(TASK PROMPT)
Give every line from the entries that contains "together".
::: RECORDS SUPPLIED :::
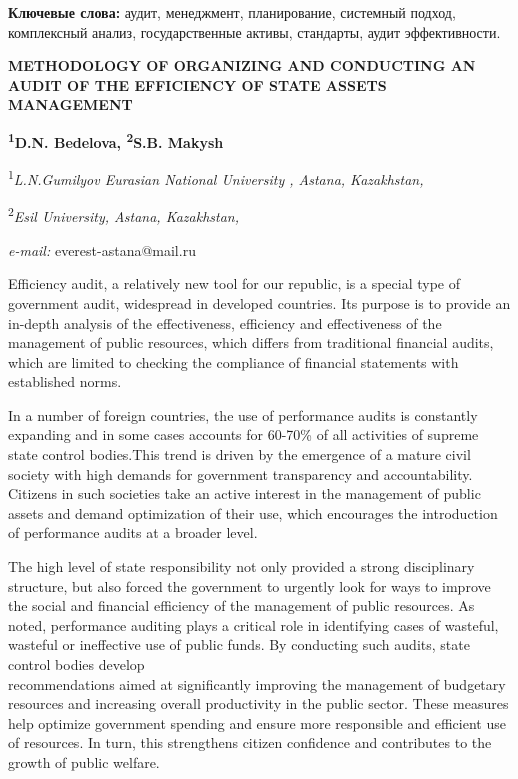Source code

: {\bfseries Ключевые слова:} аудит, менеджмент, планирование, системный
подход, комплексный анализ, государственные активы, стандарты, аудит
эффективности.

\begin{articleheader}
{\bfseries METHODOLOGY OF ORGANIZING AND CONDUCTING AN AUDIT OF THE EFFICIENCY OF STATE ASSETS MANAGEMENT}

{\bfseries
\textsuperscript{1}D.N. Bedelova\textsuperscript{\envelope },
\textsuperscript{2}S.B. Makysh}
\end{articleheader}

\begin{affiliation}
\textsuperscript{1}\emph{L.N.Gumilyov Eurasian National University , Astana, Kazakhstan,}

\textsuperscript{2}\emph{Esil University, Astana, Kazakhstan,}

\emph{e-mail:} everest-astana@mail.ru
\end{affiliation}

Efficiency audit, a relatively new tool for our republic, is a special
type of government audit, widespread in developed countries. Its purpose
is to provide an in-depth analysis of the effectiveness, efficiency and
effectiveness of the management of public resources, which differs from
traditional financial audits, which are limited to checking the
compliance of financial statements with established norms.

In a number of foreign countries, the use of performance audits is
constantly expanding and in some cases accounts for 60-70\% of all
activities of supreme state control bodies.This trend is driven by the
emergence of a mature civil society with high demands for government
transparency and accountability. Citizens in such societies take an
active interest in the management of public assets and demand
optimization of their use, which encourages the introduction of
performance audits at a broader level.

The high level of state responsibility not only provided a strong
disciplinary structure, but also forced the government to urgently look
for ways to improve the social and financial efficiency of the
management of public resources. As noted, performance auditing plays a
critical role in identifying cases of wasteful, wasteful or ineffective
use of public funds. By conducting such audits, state control bodies
develop \\recommendations aimed at significantly improving the management
of budgetary resources and increasing overall productivity in the public
sector. These measures help optimize government spending and ensure more
responsible and efficient use of resources. In turn, this strengthens
citizen confidence and contributes to the growth of public welfare.

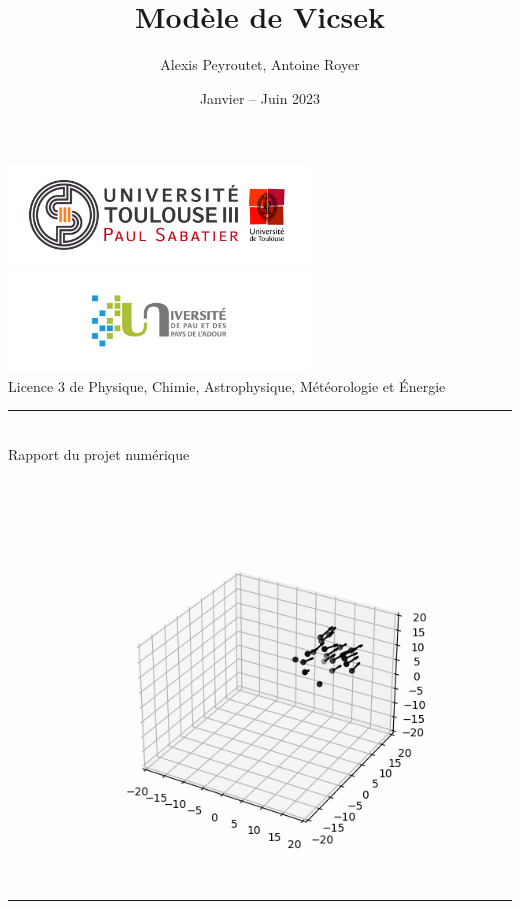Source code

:\documentclass[french, a4paper, 12pt, openany]{report}
\title{\sc Modèle de Vicsek}
\author{Alexis Peyroutet, Antoine Royer}
\date{Janvier – Juin 2023}
\begin{document}
\makeatletter
\begin{titlepage}
	\centering
	
	\includegraphics[width=8cm]{images/ut3.png} \hfill \includegraphics[width=8cm]{images/uppa.png} \\
	{\large{\sc Licence 3 de Physique, Chimie, Astrophysique, Météorologie et Énergie}} \\
	\rule{0.5\linewidth}{0.4pt} \\
	{\sc Rapport du projet numérique} \\
	
	
	\vfill
	{\huge {\sc \@title}} \\ \vspace{1cm}
	{\Large \@author} \\
	
	\vfill 
	\includegraphics[width=0.7\linewidth]{images/page_garde2.png}
	\vfill
	{\Large \@date}
	\rule{\linewidth}{0.4pt}
\end{titlepage}
\makeatother

\tableofcontents

\end{document}
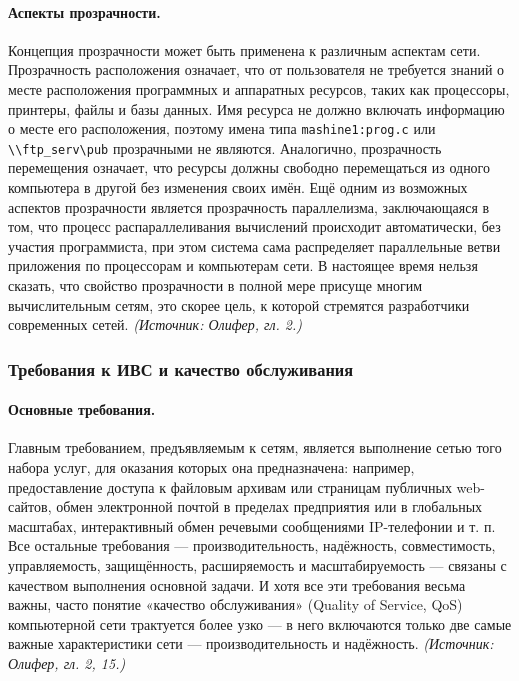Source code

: \documentclass[a4paper,12pt]{article}
\begin{document}
\paragraph{Аспекты прозрачности.}
Концепция прозрачности может быть применена к различным аспектам сети. Прозрачность расположения означает, что от пользователя не требуется знаний о месте расположения программных и аппаратных ресурсов, таких как процессоры, принтеры, файлы и базы данных. Имя ресурса не должно включать информацию о месте его расположения, поэтому имена типа \texttt{mashine1:prog.c} или \texttt{\textbackslash\textbackslash ftp\_serv\textbackslash pub} прозрачными не являются. Аналогично, прозрачность перемещения означает, что ресурсы должны свободно перемещаться из одного компьютера в другой без изменения своих имён. Ещё одним из возможных аспектов прозрачности является прозрачность параллелизма, заключающаяся в том, что процесс распараллеливания вычислений происходит автоматически, без участия программиста, при этом система сама распределяет параллельные ветви приложения по процессорам и компьютерам сети. В настоящее время нельзя сказать, что свойство прозрачности в полной мере присуще многим вычислительным сетям, это скорее цель, к которой стремятся разработчики современных сетей.
\textit{(Источник: Олифер, гл. 2.)}

\subsubsection{Требования к ИВС и качество обслуживания}

\paragraph{Основные требования.}
Главным требованием, предъявляемым к сетям, является выполнение сетью того набора услуг, для оказания которых она предназначена: например, предоставление доступа к файловым архивам или страницам публичных web-сайтов, обмен электронной почтой в пределах предприятия или в глобальных масштабах, интерактивный обмен речевыми сообщениями IP-телефонии и т. п. Все остальные требования — производительность, надёжность, совместимость, управляемость, защищённость, расширяемость и масштабируемость — связаны с качеством выполнения основной задачи. И хотя все эти требования весьма важны, часто понятие «качество обслуживания» (Quality of Service, QoS) компьютерной сети трактуется более узко — в него включаются только две самые важные характеристики сети — производительность и надёжность.
\textit{(Источник: Олифер, гл. 2, 15.)}
\end{document}
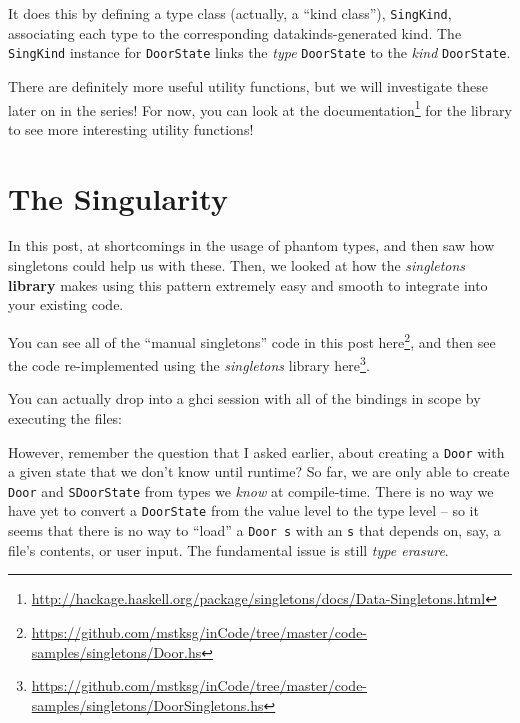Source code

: \documentclass[]{article}
\newenvironment{Shaded}{}{}
\newcommand{\ExtensionTok}[1]{#1}
\newcommand{\NormalTok}[1]{#1}
\renewcommand{\href}[2]{#2\footnote{\url{#1}}}
\begin{document}
It does this by defining a type class (actually, a ``kind class''),
\texttt{SingKind}, associating each type to the corresponding
datakinds-generated kind. The \texttt{SingKind} instance for \texttt{DoorState}
links the \emph{type} \texttt{DoorState} to the \emph{kind} \texttt{DoorState}.

There are definitely more useful utility functions, but we will investigate
these later on in the series! For now, you can look at the
\href{http://hackage.haskell.org/package/singletons/docs/Data-Singletons.html}{documentation}
for the library to see more interesting utility functions!

\section{The Singularity}\label{the-singularity}

In this post, at shortcomings in the usage of phantom types, and then saw how
singletons could help us with these. Then, we looked at how the
\emph{singletons} \textbf{library} makes using this pattern extremely easy and
smooth to integrate into your existing code.

You can see all of the ``manual singletons'' code in this post
\href{https://github.com/mstksg/inCode/tree/master/code-samples/singletons/Door.hs}{here},
and then see the code re-implemented using the \emph{singletons} library
\href{https://github.com/mstksg/inCode/tree/master/code-samples/singletons/DoorSingletons.hs}{here}.

You can actually drop into a ghci session with all of the bindings in scope by
executing the files:

\begin{Shaded}
\end{Shaded}

However, remember the question that I asked earlier, about creating a
\texttt{Door} with a given state that we don't know until runtime? So far, we
are only able to create \texttt{Door} and \texttt{SDoorState} from types we
\emph{know} at compile-time. There is no way we have yet to convert a
\texttt{DoorState} from the value level to the type level -- so it seems that
there is no way to ``load'' a \texttt{Door\ s} with an \texttt{s} that depends
on, say, a file's contents, or user input. The fundamental issue is still
\emph{type erasure}.
\end{document}
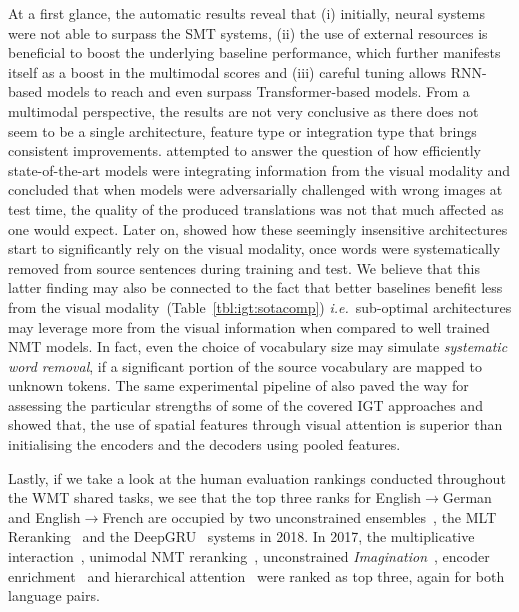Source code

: \documentclass{svjour3}
\newcommand{\ie}[1]{\textit{i.e.}~#1}
\newcommand{\lp}[2]{#1$\rightarrow$#2}
\begin{document}
At a first glance, the automatic results reveal that (i) initially, neural systems were not able to surpass the SMT systems, (ii) the use of external resources is beneficial to boost the underlying baseline performance, which further manifests itself as a boost in the multimodal scores and (iii) careful tuning allows RNN-based models to reach and even surpass Transformer-based models.
From a multimodal perspective, the results are not very conclusive as there does not seem to be a single architecture, feature type or integration type that brings consistent improvements.
\cite{elliott2018adversarial} attempted to answer the question of how efficiently state-of-the-art models were integrating information from the visual modality and concluded that when models were adversarially challenged with wrong images at test time, the quality of the produced translations was not that much affected as one would expect. Later on, \cite{caglayan-probing-2019} showed how these seemingly insensitive architectures start to significantly rely on the visual modality, once words were systematically removed from source sentences during training and test. We believe that this latter finding may also be connected to the fact that better baselines benefit less from the visual modality~(Table~\ref{tbl:igt:sotacomp}) \ie sub-optimal architectures may leverage more from the visual information when compared to well trained NMT models. In fact, even the choice of vocabulary size may simulate \textit{systematic word removal}, if a significant portion of the source vocabulary are mapped to unknown tokens.
The same experimental pipeline of \cite{caglayan-probing-2019} also paved the way for assessing the particular strengths of some of the covered IGT approaches and showed that, the use of spatial features through visual attention is superior than initialising the encoders and the decoders using pooled features.

Lastly, if we take a look at the human evaluation rankings conducted throughout the WMT shared tasks, we see that the top three ranks for \lp{English}{German} and \lp{English}{French} are occupied by two unconstrained ensembles~\citep{gronroos-memad-2018,helcl-libovick-varis:2018:WMT}, the MLT Reranking~\citep{lala-EtAl:2018:WMT} and the DeepGRU~\citep{delbrouck-dupont:2018:WMT} systems in 2018. In 2017, the multiplicative interaction~\citep{caglayan-lium-cvc-2017}, unimodal NMT reranking~\citep{zhang-EtAl:2017:WMT2}, unconstrained \textit{Imagination}~\citep{elliott-imagination-2017}, encoder enrichment~\citep{calixto-incorporating-2017} and hierarchical attention~\citep{helcl-libovicky:2017:WMT} were ranked as top three, again for both language pairs.
\end{document}
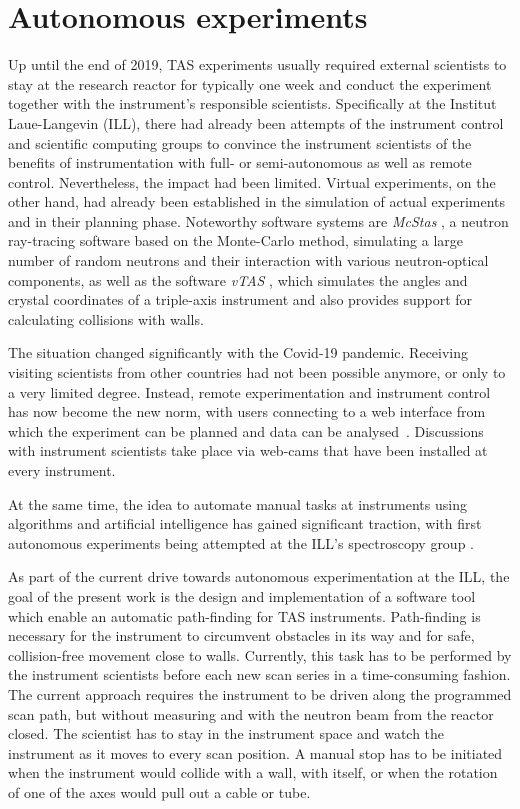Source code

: \section{Autonomous experiments \label{sec:autonomous}}

Up until the end of 2019, TAS experiments usually required external scientists to stay at the research reactor for
typically one week and conduct the experiment together with the instrument's responsible scientists. Specifically
at the Institut Laue-Langevin (ILL), there had already been attempts \cite{Song2020} of the instrument control
and scientific computing groups to convince the instrument scientists of the benefits of instrumentation with full- or
semi-autonomous as well as remote control. Nevertheless, the impact had been limited.
Virtual experiments, on the other hand, had already been established in the simulation of actual experiments and in their
planning phase. Noteworthy software systems are \textit{McStas} \cite{McStas2020, McStas2021}, a neutron ray-tracing software based on the
Monte-Carlo method, simulating a large number of random neutrons and their interaction with various neutron-optical components,
as well as the software \textit{vTAS} \cite{vTAS2013}, which simulates the angles and crystal coordinates of a triple-axis
instrument and also provides support for calculating collisions with walls.

The situation changed significantly with the Covid-19 pandemic. Receiving visiting scientists from other countries had
not been possible anymore, or only to a very limited degree. Instead, remote experimentation and instrument control has
now become the new norm, with users connecting to a web interface from which the experiment can be planned and data can
be analysed~\cite{web_ill_visa}.
Discussions with instrument scientists take place via web-cams that have been installed at every instrument.

At the same time, the idea to automate manual tasks at instruments using algorithms and artificial intelligence has
gained significant traction, with first autonomous experiments being attempted at the ILL's spectroscopy group
\cite{web_ill_autonomous2020, Noack2021}.

As part of the current drive towards autonomous experimentation at the ILL, the goal of the present work is the design
and implementation of a software tool which enable an automatic path-finding for TAS instruments. Path-finding
is necessary for the instrument to circumvent obstacles in its way and for safe, collision-free movement close to walls.
Currently, this task has to be performed by the instrument scientists before each new scan series in a time-consuming fashion.
The current approach requires the instrument to be driven along the programmed scan path, but without measuring and with
the neutron beam from the reactor closed.
The scientist has to stay in the instrument space and watch the instrument as it moves to every scan position.
A manual stop has to be initiated when the instrument would collide with a wall, with itself, or when the rotation of one
of the axes would pull out a cable or tube.



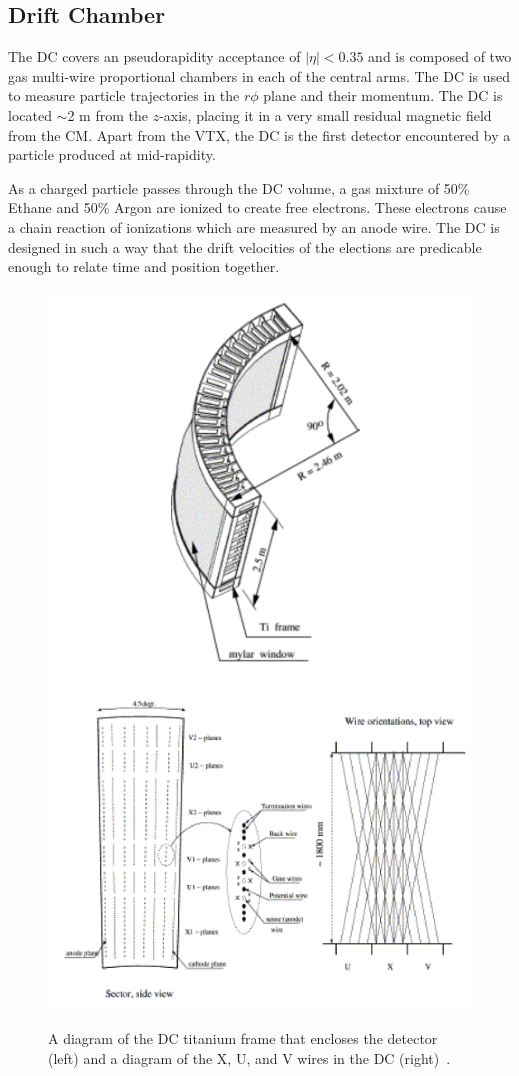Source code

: \subsection{Drift Chamber}
The DC covers an pseudorapidity acceptance of $|\eta| < 0.35$ and is composed of two gas multi-wire proportional chambers in each of the central arms. The DC is used to measure particle trajectories in the $r\phi$ plane and their momentum.
The DC is located $\sim$2 m from the $z$-axis, placing it in a very small residual magnetic field from the CM. Apart from the VTX, the DC is the first detector encountered by a particle produced at mid-rapidity. 

As a charged particle passes through the DC volume, a gas mixture of 50\% Ethane and 50\% Argon are ionized to create free electrons. These electrons cause a chain reaction of ionizations which are measured by an anode wire. The DC is designed in such a way that the drift velocities of the elections are predicable enough to relate time and position together. 

\begin{figure}[!ht]
\centering
\includegraphics[width=0.45\linewidth]{figs/dc_diagram.png}
\includegraphics[width=0.45\linewidth]{figs/dc_wire_diagram.png}
\caption{A diagram of the DC titanium frame that encloses the detector (left) and a diagram of the X, U, and V wires in the DC (right)~\cite{Adcox2003469}.}
\label{fig:dc_diagram}
\end{figure}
:::
(WRITTEN ANSWER)
typically one week and conduct the experiment together with the instrument's responsible scientists. Specifically
As a charged particle passes through the DC volume, a gas mixture of 50\% Ethane and 50\% Argon are ionized to create free electrons. These electrons cause a chain reaction of ionizations which are measured by an anode wire. The DC is designed in such a way that the drift velocities of the elections are predicable enough to relate time and position together. 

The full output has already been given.